2-й (делает останавливающий жест, ставит чашку на торшер, закуривает, сосредотачивается). Итак, Тримушки-Траю тридцать два года. Он работает учителем литературы в школе. Зарплаты хватает, жена и двое детей, семью любит. Квартира в приличном квартале. Единственный источник раздражения – толкотня перед домом. А коль раздражает лишь это – ясно, что жизнь у него тип-топ.
1-й. И о карьере сей сеятель разумного, доброго, а также вечного за умеренную зарплату не мечтает. Но – он не маленький человек, нет. У него даже были предложения, да и сейчас он имеет возможность перейти преподавать в университет… э-э… или в издательство… но – он любит свою работу, вот в чем дело… Именно в ней видит смысл. Начальство его ценит, коллеги уважают, ученики любят и даже стараются подражать ему в некоторых привычках.
2-й. И пусть хоть один м-мэрзавец посмеет заявить, что это не фантастика. Да. Причем он ловит себя на том, что с каждым годом ученики его становятся все толковее. Работать с такими – сущее удовольствие. Они много способней тех тупиц, в среднем, чем были в их возрасте большинство его сверстников.
1-й. Детали!
2-й. Выше среднего роста, румяный, очень густые русые волосы зачесывает назад. По вечерам все семейство сидит в гостиной, он тут же проверяет сочинения, двухлетний сын, его копия, возится у него на коленях. Дочке семь лет, любит убирать со стола, изображая хозяйку, часто бьет посуду, что никого не огорчает, кроме нее самой. Квартира стандартная, обстановка стандартная, стулья и диван слегка изодраны котом, непородистым и некастрированным. На лето уезжают к морю, кота оставляют соседям. Кот серый, с белым животом и кончиками лап и черным носом.

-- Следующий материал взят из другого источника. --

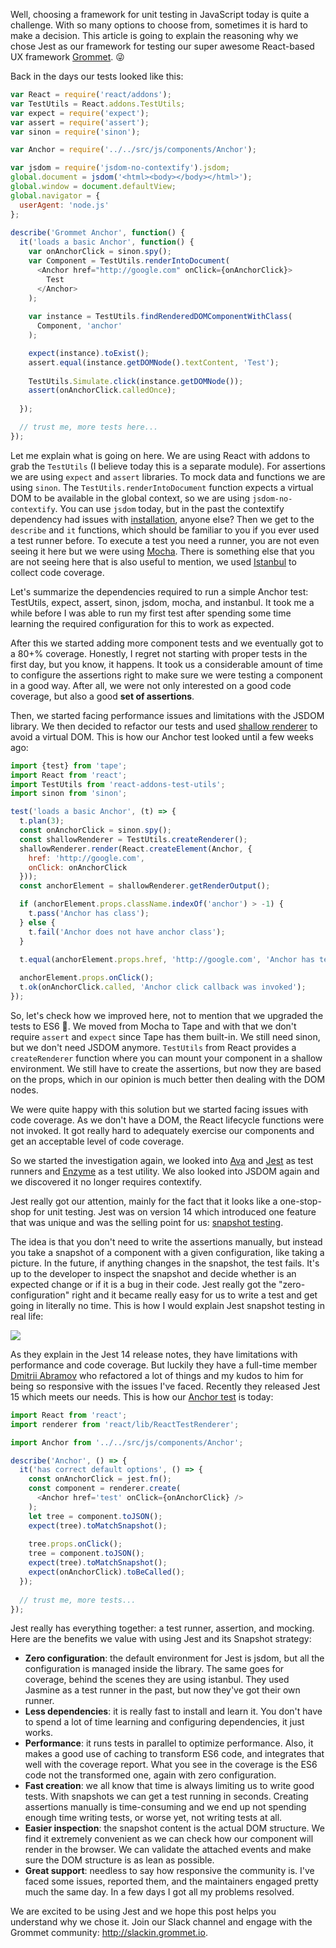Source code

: Well, choosing a framework for unit testing in JavaScript today is quite a challenge. With so many options to choose from, sometimes it is hard to make a decision. This article is going to explain the reasoning why we chose Jest as our framework for testing our super awesome React-based UX framework [Grommet](https://github.com/grommet/grommet). :stuck_out_tongue_winking_eye: 

Back in the days our tests looked like this:

```javascript
var React = require('react/addons');
var TestUtils = React.addons.TestUtils;
var expect = require('expect');
var assert = require('assert');
var sinon = require('sinon');

var Anchor = require('../../src/js/components/Anchor');

var jsdom = require('jsdom-no-contextify').jsdom;
global.document = jsdom('<html><body></body></html>');
global.window = document.defaultView;
global.navigator = {
  userAgent: 'node.js'
};
  
describe('Grommet Anchor', function() {
  it('loads a basic Anchor', function() {
    var onAnchorClick = sinon.spy();
    var Component = TestUtils.renderIntoDocument(
      <Anchor href="http://google.com" onClick={onAnchorClick}>
        Test
      </Anchor>
    );
    
    var instance = TestUtils.findRenderedDOMComponentWithClass(
      Component, 'anchor'
    );

    expect(instance).toExist();
    assert.equal(instance.getDOMNode().textContent, 'Test');
	
    TestUtils.Simulate.click(instance.getDOMNode());
    assert(onAnchorClick.calledOnce);
	
  });

  // trust me, more tests here...
});
```

Let me explain what is going on here. We are using React with addons to grab the `TestUtils` (I believe today this is a separate module). For assertions we are using `expect` and `assert` libraries. To mock data and functions we are using `sinon`. The `TestUtils.renderIntoDocument` function expects a virtual DOM to be available in the global context, so we are using `jsdom-no-contextify`. You can use `jsdom` today, but in the past the contextify dependency had issues with [installation](https://github.com/tmpvar/jsdom/issues/378), anyone else? Then we get to the `describe` and `it` functions, which should be familiar to you if you ever used a test runner before. To execute a test you need a runner, you are not even seeing it here but we were using [Mocha](https://mochajs.org). There is something else that you are not seeing here that is also useful to mention, we used [Istanbul](https://github.com/gotwarlost/istanbul) to collect code coverage.

Let's summarize the dependencies required to run a simple Anchor test: TestUtils, expect, assert, sinon, jsdom, mocha, and instanbul. It took me a while before I was able to run my first test after spending some time learning the required configuration for this to work as expected.

After this we started adding more component tests and we eventually got to a 80+% coverage. Honestly, I regret not starting with proper tests in the first day, but you know, it happens. It took us a considerable amount of time to configure the assertions right to make sure we were testing a component in a good way. After all, we were not only interested on a good code coverage, but also a good **set of assertions**.

Then, we started facing performance issues and limitations with the JSDOM library. We then decided to refactor our tests and used [shallow renderer](https://facebook.github.io/react/docs/test-utils.html#shallow-rendering) to avoid a virtual DOM. This is how our Anchor test looked until a few weeks ago:

```javascript
import {test} from 'tape';
import React from 'react';
import TestUtils from 'react-addons-test-utils';
import sinon from 'sinon';

test('loads a basic Anchor', (t) => {
  t.plan(3);
  const onAnchorClick = sinon.spy();
  const shallowRenderer = TestUtils.createRenderer();
  shallowRenderer.render(React.createElement(Anchor, { 
    href: 'http://google.com',
    onClick: onAnchorClick
  }));
  const anchorElement = shallowRenderer.getRenderOutput();

  if (anchorElement.props.className.indexOf('anchor') > -1) {
    t.pass('Anchor has class');
  } else {
    t.fail('Anchor does not have anchor class');
  }

  t.equal(anchorElement.props.href, 'http://google.com', 'Anchor has test href');
  
  anchorElement.props.onClick();
  t.ok(onAnchorClick.called, 'Anchor click callback was invoked');
});
```

So, let's check how we improved here, not to mention that we upgraded the tests to ES6 :tada:. We moved from Mocha to Tape and with that we don't require `assert` and `expect` since Tape has them built-in. We still need sinon, but we don't need JSDOM anymore. `TestUtils` from React provides a `createRenderer` function where you can mount your component in a shallow environment. We still have to create the assertions, but now they are based on the props, which in our opinion is much better then dealing with the DOM nodes.

We were quite happy with this solution but we started facing issues with code coverage. As we don't have a DOM, the React lifecycle functions were not invoked. It got really hard to adequately exercise our components and get an acceptable level of code coverage.

So we started the investigation again, we looked into [Ava](https://github.com/avajs/ava) and [Jest](https://facebook.github.io/jest/) as test runners and [Enzyme](https://github.com/airbnb/enzyme) as a test utility. We also looked into JSDOM again and we discovered it no longer requires contextify.

Jest really got our attention, mainly for the fact that it looks like a one-stop-shop for unit testing. Jest was on version 14 which introduced one feature that was unique and was the selling point for us: [snapshot testing](https://facebook.github.io/jest/blog/2016/07/27/jest-14.html).

The idea is that you don't need to write the assertions manually, but instead you take a snapshot of a component with a given configuration, like taking a picture. In the future, if anything changes in the snapshot, the test fails. It's up to the developer to inspect the snapshot and decide whether is an expected change or if it is a bug in their code. Jest really got the "zero-configuration" right and it became really easy for us to write a test and get going in literally no time. This is how I would explain Jest snapshot testing in real life:

![](https://i.giphy.com/tytmsBazx7SYE.gif)

As they explain in the Jest 14 release notes, they have limitations with performance and code coverage. But luckily they have a full-time member [Dmitrii Abramov](https://github.com/dmitriiabramov) who refactored a lot of things and my kudos to him for being so responsive with the issues I've faced. Recently they released Jest 15 which meets our needs.  This is how our [Anchor test](https://github.com/grommet/grommet/blob/master/__tests__/components/Anchor-test.js) is today:

```javascript
import React from 'react';
import renderer from 'react/lib/ReactTestRenderer';

import Anchor from '../../src/js/components/Anchor';

describe('Anchor', () => {
  it('has correct default options', () => {
    const onAnchorClick = jest.fn();
    const component = renderer.create(
      <Anchor href='test' onClick={onAnchorClick} />
    );
    let tree = component.toJSON();
    expect(tree).toMatchSnapshot();
	
    tree.props.onClick();
    tree = component.toJSON();
    expect(tree).toMatchSnapshot();
    expect(onAnchorClick).toBeCalled();
  });
  
  // trust me, more tests...
});
```

Jest really has everything together: a test runner, assertion, and mocking. Here are the benefits we value with using Jest and its Snapshot strategy:

* **Zero configuration**: the default environment for Jest is jsdom, but all the configuration is managed inside the library. The same goes for coverage, behind the scenes they are using istanbul. They used Jasmine as a test runner in the past, but now they've got their own runner.
* **Less dependencies**: it is really fast to install and learn it. You don't have to spend a lot of time learning and configuring dependencies, it just works.
* **Performance**: it runs tests in parallel to optimize performance. Also, it makes a good use of caching to transform ES6 code, and integrates that well with the coverage report. What you see in the coverage is the ES6 code not the transformed one, again with zero configuration.
* **Fast creation**: we all know that time is always limiting us to write good tests. With snapshots we can get a test running in seconds. Creating assertions manually is time-consuming and we end up not spending enough time writing tests, or worse yet, not writing tests at all.
* **Easier inspection**: the snapshot content is the actual DOM structure. We find it extremely convenient as we can check how our component will render in the browser. We can validate the attached events and make sure the DOM structure is as lean as possible.
* **Great support**: needless to say how responsive the community is. I've faced some issues, reported them, and the maintainers engaged pretty much the same day. In a few days I got all my problems resolved.

We are excited to be using Jest and we hope this post helps you understand why we chose it. Join our Slack channel and engage with the Grommet community: http://slackin.grommet.io.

1-й. Кот получился… Носит обычно синий костюм, то есть Тримушки-Трай, естественно, а не кот, сорочки голубые или желтые, галстук повязан узким тугим узлом. Всегда на месте за пять минут до назначенного срока. В школе просторные классы, окна во всю стену, учебные стереовизоры, широкие лестницы из искусственного мрамора, стены со звукопоглощающим покрытием, зелень во дворе и прочее подобающее.
2-й. Ну и серый асфальт и мутное небо города, шелест шин, запах бензина, вой подземки и ее заплеванные перроны, огни реклам, рестораны и мусорщики, парки, уголовная хроника…
1-й. Мусорщиков нет – машины. Мусорщики исчезли лет десять назад.
2-й.Уголовной хроники тоже уже практическим нет. Примерно в то же время она резко пошла на убыль.
1-й. Десять лет назад произошли некоторые изменения в сенатской комиссии…
2-й. Десять лет назад Тримушки-Трай был полон страха перед неизвестностью. Студентом он принимал участие в студенческих волнениях и демонстрациях. Студенты требовали снижения платы за обучение, отмены воинской повинности и права на труд. На плече Тримушки-Трая остался шрам от полицейской дубинки.